Updated 2 Feb 2023 | Alpelisib

Presentation

Oral formulations of alpelisib.

Drugs List

  • alpelisib 150mg tablets
  • alpelisib 200mg tablets
  • alpelisib 50mg and alpelisib 200mg tablets
  • PIQRAY 150mg tablets
  • PIQRAY 200mg tablets
  • PIQRAY 50mg+200mg tablets
  • Therapeutic Indications

    Uses

    Hormone receptor +ve, HER2 -ve locally advanced or metastatic breast cancer

    In combination with fulvestrant for the treatment of postmenopausal women, and men, with hormone receptor positive, human epidermal growth factor receptor 2 (HER2) negative, locally advanced or metastatic breast cancer with a PIK3CA mutation after disease progression following endocrine therapy as monotherapy.

    Dosage

    Adults

    300mg once daily.

    Alpelisib should be co-administered with fulvestrant. The recommended dose of fulvestrant is 500mg via intramuscular injection of days 1, 15 and 29, and once monthly thereafter.

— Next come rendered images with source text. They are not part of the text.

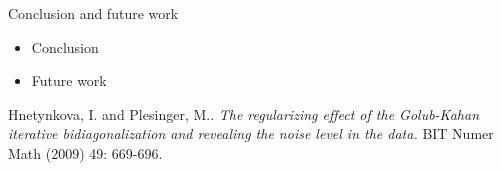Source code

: \documentclass{beamer}
\begin{document}
\begin{frame}{Conclusion and future work}
  \begin{itemize}
    \item Conclusion

    \item Future work
  \end{itemize}
\end{frame}

\begin{thebibliography}{1}
    Hnetynkova, I. and Plesinger, M.. 
    \emph{The regularizing effect of the Golub-Kahan iterative bidiagonalization 
      and revealing the noise level in the data.}
      BIT Numer Math (2009) 49: 669-696.
\end{thebibliography}
\end{document}
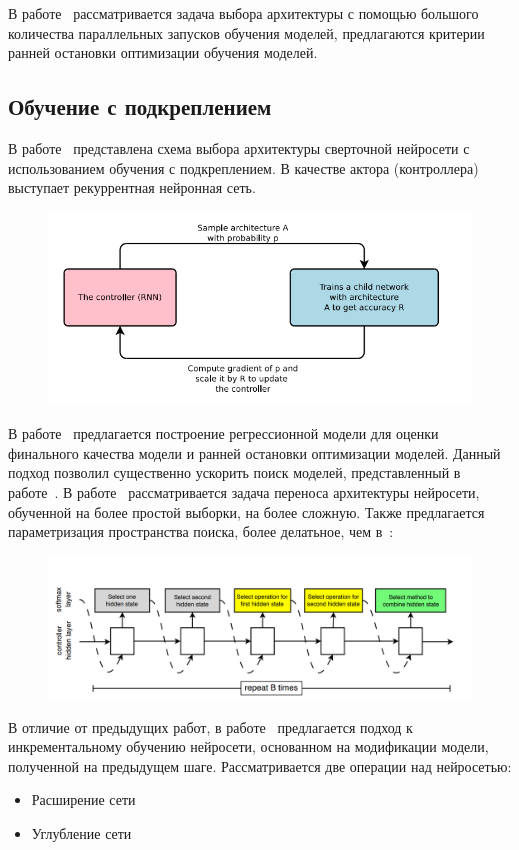 \documentclass{article}
\begin{document}
В работе~\cite{optimal_racing} рассматривается задача выбора архитектуры с помощью большого количества параллельных запусков обучения моделей, предлагаются критерии ранней остановки оптимизации обучения моделей.


\subsection{ Обучение с подкреплением}
В работе~\cite{reinf} представлена схема выбора архитектуры сверточной нейросети с использованием обучения с подкреплением. В качестве актора (контроллера) выступает рекуррентная нейронная сеть.
\begin{figure}[H]
\includegraphics[width=\textwidth]{./arch_review_figs/reinf.png}
\end{figure}
В работе~\cite{reinf_predict} предлагается построение регрессионной модели для оценки финального качества модели и ранней остановки оптимизации моделей. Данный подход позволил существенно ускорить поиск моделей, представленный в работе~\cite{reinf}.
В работе~\cite{reinf_transfer} рассматривается задача переноса архитектуры нейросети, обученной на более простой выборки, на более сложную. Также предлагается параметризация пространства поиска, более делатьное, чем в~\cite{reinf}:
\begin{figure}[H]
\includegraphics[width=\textwidth]{./arch_review_figs/reinf2.png}
\end{figure}

В отличие от предыдущих работ, в работе~\cite{reinf_deep2net} предлагается подход к инкрементальному обучению нейросети, основанном на модификации модели, полученной на предыдущем шаге. Рассматривается две операции над нейросетью:
\begin{itemize}
\item Расширение сети
\item Углубление сети
\end{itemize}
\end{document}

    Additional Dosage Information

    Dose modifications of alpelisib
    Starting dose: 300mg/day
    First dose reduction: 250mg/day
    Second dose reduction: 200mg/day

    Dose modifications for hyperglycaemia management
    Fasting glucose levels greater than ULN to 160 mg/dl or greater than ULN to 8.9 mmol/l: Initiate or intensify oral antidiabetic treatment.
    Fasting glucose levels greater than 160 to 250 mg/dl or greater than 8.9 to 13.9 mmol/l: Initiate or intensify oral antidiabetic treatment. If fasting glucose does not decrease to less than or equal to 160 mg/dl or 8.9 mmol/l within 21 days with oral antidiabetic treatment, reduce alpelisib dose by 1 dose level.
    Fasting glucose levels greater than 250 to 500 mg/dl or 13.9 to 27.8 mmol/l: Interrupt alpelisib. Initiate or intensify oral antidiabetic treatment and consider additional antidiabetic treatment (such as insulin) for 1 to 2 days until hyperglycaemia resolves. Administer adequate hydration and ensure electrolyte/ketoacidosis/hyperosmolar disturbances are treated. If fasting glucose decreases to less than or equal to 160 mg/dl or 8.9 mmol/l within 3 to 5 days under appropriate antidiabetic treatment, resume alpelisib at next lower dose level. If fasting glucose does not decrease to less than or equal to 160 mg/dl or 8.9 mmol/l within 3 to 5 days under appropriate antidiabetic treatment, consultation with a healthcare professional with expertise in the treatment of hyperglycaemia is recommended. If fasting glucose does not decrease to less than or equal to 160 mg/dl or 8.9 mmol/l within 21 days antidiabetic treatment, permanently discontinue alpelisib treatment.
    Fasting glucose levels greater than 500 mg/dl or greater than or equal to 27.8 mmol/l: Interrupt alpelisib. Initiate or intensify oral antidiabetic treatment and administer adequate hydration and ensure electrolyte/ketoacidosis/hyperosmolar disturbances are treated. Re-check within 24 hours and as clinically indicated. If fasting glucose decreases to less than or equal to 500 mg/dl or 27.8 mmol/l, then follow fasting glucose value specific recommendations for less than 500 mg/dl. If fasting glucose is still greater than 500 mg/dl or greater than or equal to 27.8 mmol/l after 24 hours, then permanently discontinue alpelisib treatment.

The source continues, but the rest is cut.